> _Data excerpts_
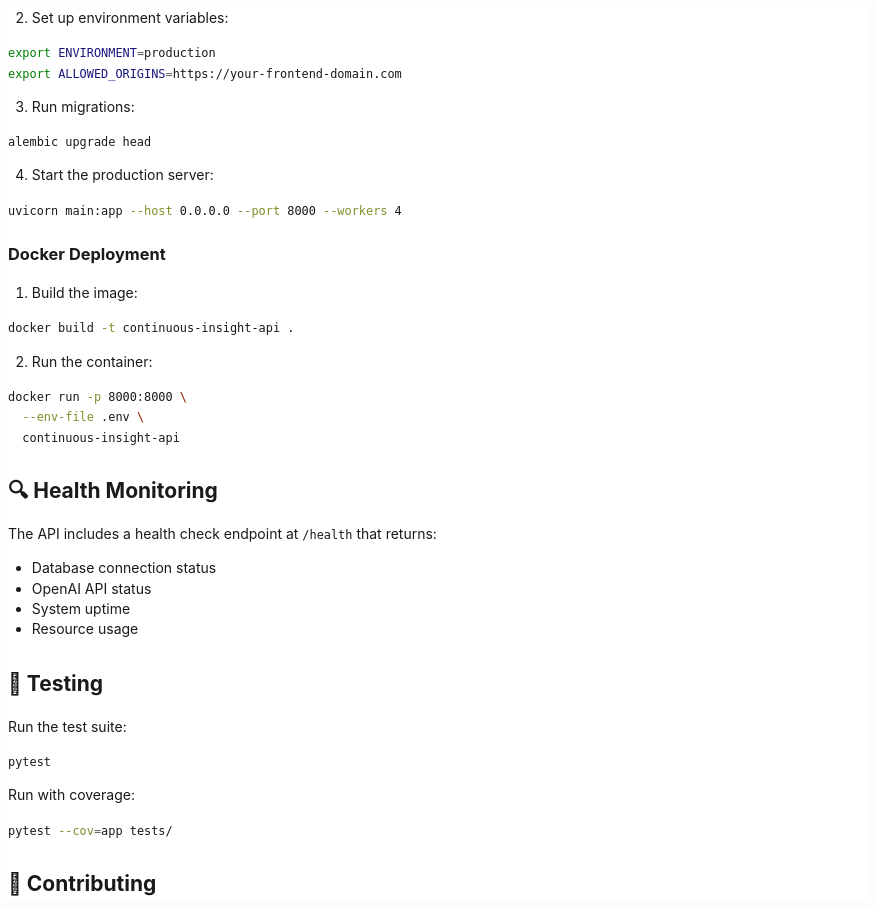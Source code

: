 2. Set up environment variables:

```bash
export ENVIRONMENT=production
export ALLOWED_ORIGINS=https://your-frontend-domain.com
```

3. Run migrations:

```bash
alembic upgrade head
```

4. Start the production server:

```bash
uvicorn main:app --host 0.0.0.0 --port 8000 --workers 4
```

### Docker Deployment

1. Build the image:

```bash
docker build -t continuous-insight-api .
```

2. Run the container:

```bash
docker run -p 8000:8000 \
  --env-file .env \
  continuous-insight-api
```

## 🔍 Health Monitoring

The API includes a health check endpoint at `/health` that returns:

- Database connection status
- OpenAI API status
- System uptime
- Resource usage

## 🧪 Testing

Run the test suite:

```bash
pytest
```

Run with coverage:

```bash
pytest --cov=app tests/
```

## 🤝 Contributing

> _What you will do_
A word-for-word copy of all the data is required, minus the pictures.

> _Problem solution_
Source code

: 2. Set up environment variables:

```bash
export ENVIRONMENT=production
export ALLOWED_ORIGINS=https://your-frontend-domain.com
```

3. Run migrations:

```bash
alembic upgrade head
```

4. Start the production server:

```bash
uvicorn main:app --host 0.0.0.0 --port 8000 --workers 4
```

### Docker Deployment

1. Build the image:

```bash
docker build -t continuous-insight-api .
```

2. Run the container:

```bash
docker run -p 8000:8000 \
  --env-file .env \
  continuous-insight-api
```

## 🔍 Health Monitoring

The API includes a health check endpoint at `/health` that returns:

- Database connection status
- OpenAI API status
- System uptime
- Resource usage

## 🧪 Testing

Run the test suite:

```bash
pytest
```

Run with coverage:

```bash
pytest --cov=app tests/
```

## 🤝 Contributing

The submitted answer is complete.